Atravesando los escalones dorados
El hombre de mediana edad sacó un pañuelo blanco y se secó las gotas de sudor que seguían apareciendo en su frente.
En la cámara de piedra tenuemente iluminada, el rostro del hombre sentado a la cabecera de la mesa estaba perfectamente oculto.
"Maestro... Maestro." El hombre de mediana edad estiró las rodillas, que habían estado arrodilladas durante mucho tiempo, y dijo temblando.
—¿No deberías estar ahora mismo en la Mansión de las Cien Preguntas? —preguntó con indiferencia el hombre que estaba sentado a la cabecera de la mesa.
"He fallado en mis deberes y estoy dispuesto a aceptar su castigo, pero... realmente no esperaba que el joven de azul se involucrara en este momento..."
"¡De acuerdo!", dijo impacientemente el hombre que estaba sentado a la cabecera de la mesa.
"Sabía que eras un inútil. Ya he hecho arreglos para que otra persona se quede en la Mansión de las Cien Preguntas."
"El Maestro... el Maestro, en efecto, lo ha considerado todo minuciosamente."
El hombre que estaba a la cabecera de la mesa resopló con frialdad: "¿Acaso la corte imperial lo ha dispuesto todo?"
"Todo está preparado. Las cinco mil tropas de élite del general Canghu ya han acampado en los alrededores del valle de Baiwen y pueden atacar de inmediato."
—¿Cinco mil? —El hombre sentado a la cabecera de la mesa reflexionó un momento—. Si no fuera por Baili Qingyi, cinco mil soldados de élite serían más que suficientes, pero con él...
"Por muy poderoso que sea Baili Qingyi, sigue siendo solo una persona. Mientras usemos la superioridad numérica, creo que..."
"Idiota." Hubo un repentino desprecio en su voz.
Dejando de lado las incomparables habilidades en artes marciales de Baili Qingyi, y considerando únicamente el poder de la familia Baili, ¿quién en el mundo de las artes marciales se atrevería a no echarle una mano cuando Baili Qingyi esté en problemas?
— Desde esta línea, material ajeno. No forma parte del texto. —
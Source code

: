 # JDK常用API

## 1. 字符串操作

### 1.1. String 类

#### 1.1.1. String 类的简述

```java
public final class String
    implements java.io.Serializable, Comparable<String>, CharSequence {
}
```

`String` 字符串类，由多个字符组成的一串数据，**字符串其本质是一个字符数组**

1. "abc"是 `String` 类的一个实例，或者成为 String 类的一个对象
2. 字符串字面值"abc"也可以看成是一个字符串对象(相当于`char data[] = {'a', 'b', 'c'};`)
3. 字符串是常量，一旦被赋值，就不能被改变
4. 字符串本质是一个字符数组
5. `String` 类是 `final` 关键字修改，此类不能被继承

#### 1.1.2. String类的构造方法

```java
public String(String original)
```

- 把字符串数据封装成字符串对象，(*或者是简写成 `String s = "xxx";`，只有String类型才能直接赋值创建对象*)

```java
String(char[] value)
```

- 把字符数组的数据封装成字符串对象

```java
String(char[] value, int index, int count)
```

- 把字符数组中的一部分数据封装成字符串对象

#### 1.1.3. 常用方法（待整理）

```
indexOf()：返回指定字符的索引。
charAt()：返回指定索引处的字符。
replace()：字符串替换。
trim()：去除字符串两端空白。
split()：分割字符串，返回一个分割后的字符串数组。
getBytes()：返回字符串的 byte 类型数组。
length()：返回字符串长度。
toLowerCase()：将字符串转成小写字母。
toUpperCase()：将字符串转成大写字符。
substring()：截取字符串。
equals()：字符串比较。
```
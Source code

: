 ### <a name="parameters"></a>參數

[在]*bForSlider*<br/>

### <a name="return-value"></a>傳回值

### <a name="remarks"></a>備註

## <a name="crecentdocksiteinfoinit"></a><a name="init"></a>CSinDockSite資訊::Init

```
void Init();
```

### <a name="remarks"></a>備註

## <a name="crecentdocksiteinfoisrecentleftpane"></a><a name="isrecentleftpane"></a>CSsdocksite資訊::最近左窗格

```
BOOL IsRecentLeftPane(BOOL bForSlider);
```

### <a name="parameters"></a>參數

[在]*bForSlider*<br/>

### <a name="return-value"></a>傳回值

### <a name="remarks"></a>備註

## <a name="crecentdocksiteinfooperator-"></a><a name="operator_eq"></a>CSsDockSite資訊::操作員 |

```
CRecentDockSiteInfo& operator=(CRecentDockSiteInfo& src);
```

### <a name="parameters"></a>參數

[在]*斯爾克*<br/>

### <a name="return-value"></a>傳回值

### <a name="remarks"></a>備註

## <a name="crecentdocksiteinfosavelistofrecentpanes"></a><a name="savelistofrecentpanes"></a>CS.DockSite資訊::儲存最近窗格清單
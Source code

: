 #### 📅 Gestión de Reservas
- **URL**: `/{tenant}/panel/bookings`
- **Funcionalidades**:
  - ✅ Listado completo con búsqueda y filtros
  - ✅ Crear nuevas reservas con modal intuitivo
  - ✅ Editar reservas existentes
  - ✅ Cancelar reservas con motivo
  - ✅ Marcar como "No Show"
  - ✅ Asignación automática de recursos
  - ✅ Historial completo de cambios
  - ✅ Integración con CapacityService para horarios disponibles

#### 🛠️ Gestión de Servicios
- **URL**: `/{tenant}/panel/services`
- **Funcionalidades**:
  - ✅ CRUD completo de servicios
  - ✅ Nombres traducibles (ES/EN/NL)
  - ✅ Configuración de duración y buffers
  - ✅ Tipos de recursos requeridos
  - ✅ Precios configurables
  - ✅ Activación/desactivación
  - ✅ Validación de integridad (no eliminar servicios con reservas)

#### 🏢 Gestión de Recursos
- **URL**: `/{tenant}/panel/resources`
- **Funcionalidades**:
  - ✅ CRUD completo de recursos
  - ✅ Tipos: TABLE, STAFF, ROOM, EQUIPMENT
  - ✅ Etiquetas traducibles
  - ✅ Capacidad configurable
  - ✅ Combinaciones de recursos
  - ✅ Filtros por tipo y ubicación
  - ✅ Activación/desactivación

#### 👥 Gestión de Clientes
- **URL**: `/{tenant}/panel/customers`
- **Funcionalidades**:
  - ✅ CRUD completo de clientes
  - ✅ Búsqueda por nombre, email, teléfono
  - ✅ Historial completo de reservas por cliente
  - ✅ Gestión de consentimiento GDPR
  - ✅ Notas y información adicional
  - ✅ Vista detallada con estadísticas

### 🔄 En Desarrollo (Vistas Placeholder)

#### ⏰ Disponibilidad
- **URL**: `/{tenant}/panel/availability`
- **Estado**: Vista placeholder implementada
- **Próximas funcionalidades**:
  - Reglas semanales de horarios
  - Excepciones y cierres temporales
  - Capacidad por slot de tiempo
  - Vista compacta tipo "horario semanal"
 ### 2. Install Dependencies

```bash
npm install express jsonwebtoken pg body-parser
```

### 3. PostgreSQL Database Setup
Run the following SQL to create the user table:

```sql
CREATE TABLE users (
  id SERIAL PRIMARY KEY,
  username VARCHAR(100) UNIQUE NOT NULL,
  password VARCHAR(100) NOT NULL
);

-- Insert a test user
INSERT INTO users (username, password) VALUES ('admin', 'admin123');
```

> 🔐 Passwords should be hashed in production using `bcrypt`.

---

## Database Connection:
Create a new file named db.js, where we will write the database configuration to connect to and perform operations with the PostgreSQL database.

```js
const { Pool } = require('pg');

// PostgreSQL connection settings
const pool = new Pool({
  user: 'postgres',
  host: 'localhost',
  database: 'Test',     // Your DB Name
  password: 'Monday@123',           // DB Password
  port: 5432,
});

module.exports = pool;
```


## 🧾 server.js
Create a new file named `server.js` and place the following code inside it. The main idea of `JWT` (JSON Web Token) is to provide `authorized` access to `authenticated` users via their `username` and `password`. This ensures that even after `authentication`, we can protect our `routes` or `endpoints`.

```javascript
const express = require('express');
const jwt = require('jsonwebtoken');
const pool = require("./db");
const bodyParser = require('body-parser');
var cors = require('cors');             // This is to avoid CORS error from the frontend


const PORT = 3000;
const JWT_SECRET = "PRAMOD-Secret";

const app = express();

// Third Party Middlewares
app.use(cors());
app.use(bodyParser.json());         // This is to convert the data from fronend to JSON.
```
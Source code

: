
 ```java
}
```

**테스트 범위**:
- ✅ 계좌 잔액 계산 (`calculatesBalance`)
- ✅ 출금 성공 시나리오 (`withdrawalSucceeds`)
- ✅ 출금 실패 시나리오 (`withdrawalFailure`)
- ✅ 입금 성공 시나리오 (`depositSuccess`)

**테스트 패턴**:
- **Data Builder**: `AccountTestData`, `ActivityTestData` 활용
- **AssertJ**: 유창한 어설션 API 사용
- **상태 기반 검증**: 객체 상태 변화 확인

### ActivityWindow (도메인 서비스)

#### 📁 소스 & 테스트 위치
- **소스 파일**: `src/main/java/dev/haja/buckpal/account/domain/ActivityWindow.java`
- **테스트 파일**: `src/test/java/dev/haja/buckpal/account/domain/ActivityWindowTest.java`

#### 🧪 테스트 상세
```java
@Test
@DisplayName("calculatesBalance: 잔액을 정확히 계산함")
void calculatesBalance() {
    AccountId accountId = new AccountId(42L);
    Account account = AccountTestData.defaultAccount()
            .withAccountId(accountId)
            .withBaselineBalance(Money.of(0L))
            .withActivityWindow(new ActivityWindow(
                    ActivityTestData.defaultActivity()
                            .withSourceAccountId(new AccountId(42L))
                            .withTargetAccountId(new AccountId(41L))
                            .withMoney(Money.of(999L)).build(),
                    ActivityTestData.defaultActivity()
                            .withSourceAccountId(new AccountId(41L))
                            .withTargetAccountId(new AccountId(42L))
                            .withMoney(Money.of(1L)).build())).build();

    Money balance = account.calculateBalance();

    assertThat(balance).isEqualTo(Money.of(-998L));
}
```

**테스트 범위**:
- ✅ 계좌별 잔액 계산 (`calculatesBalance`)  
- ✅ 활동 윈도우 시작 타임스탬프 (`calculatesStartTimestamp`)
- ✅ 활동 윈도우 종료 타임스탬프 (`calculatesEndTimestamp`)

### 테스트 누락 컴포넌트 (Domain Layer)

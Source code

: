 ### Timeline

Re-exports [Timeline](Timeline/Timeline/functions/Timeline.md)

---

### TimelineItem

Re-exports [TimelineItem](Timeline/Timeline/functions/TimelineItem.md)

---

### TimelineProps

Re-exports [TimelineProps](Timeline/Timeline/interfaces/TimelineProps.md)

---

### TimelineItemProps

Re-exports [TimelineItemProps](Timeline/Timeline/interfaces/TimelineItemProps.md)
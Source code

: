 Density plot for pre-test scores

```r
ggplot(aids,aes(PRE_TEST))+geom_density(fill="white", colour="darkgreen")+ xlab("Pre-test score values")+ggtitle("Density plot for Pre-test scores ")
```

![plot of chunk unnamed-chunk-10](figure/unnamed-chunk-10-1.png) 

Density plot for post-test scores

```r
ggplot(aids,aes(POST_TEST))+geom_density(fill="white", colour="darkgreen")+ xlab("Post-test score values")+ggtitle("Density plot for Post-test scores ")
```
"¡Amo...Amo!" El hombre de mediana edad se postró en el suelo aterrorizado, sin saber qué había hecho para enfadar a su amo.
"Calvo, hay una cosa más que necesito que hagas." El hombre que estaba a la cabecera de la mesa disimuló su desprecio; aunque esta persona era un necio, aún podía ser útil en cierta medida.
"Por favor, dé sus órdenes, Maestro." El hombre de mediana edad, también conocido como el Buda Sonriente entre las Cinco Estrellas Malignas, respondió con entusiasmo.
"Necesito que alejes a esa gente de las afueras del Valle de las Cien Preguntas para que no arruinen mis planes."
"¿Incluyendo a la gente de la prefectura de Baili?" El Buda Sonriente se secó el sudor de nuevo.
"Incluyendo a personas de la prefectura de Baili."
"¿Y qué hay de la corte imperial...?"
"No tienes que meterte en nada más. Si vuelves a estropearlo..."
"¡No lo sé!", exclamó el Buda Sonriente con sorpresa.
—Será mejor que no lo hagas. —El hombre que estaba a la cabecera de la mesa esbozó una sonrisa fría—. Debería agradecértelo. Si no fuera por ti, la vida de Baili Qingyi no estaría en mis manos.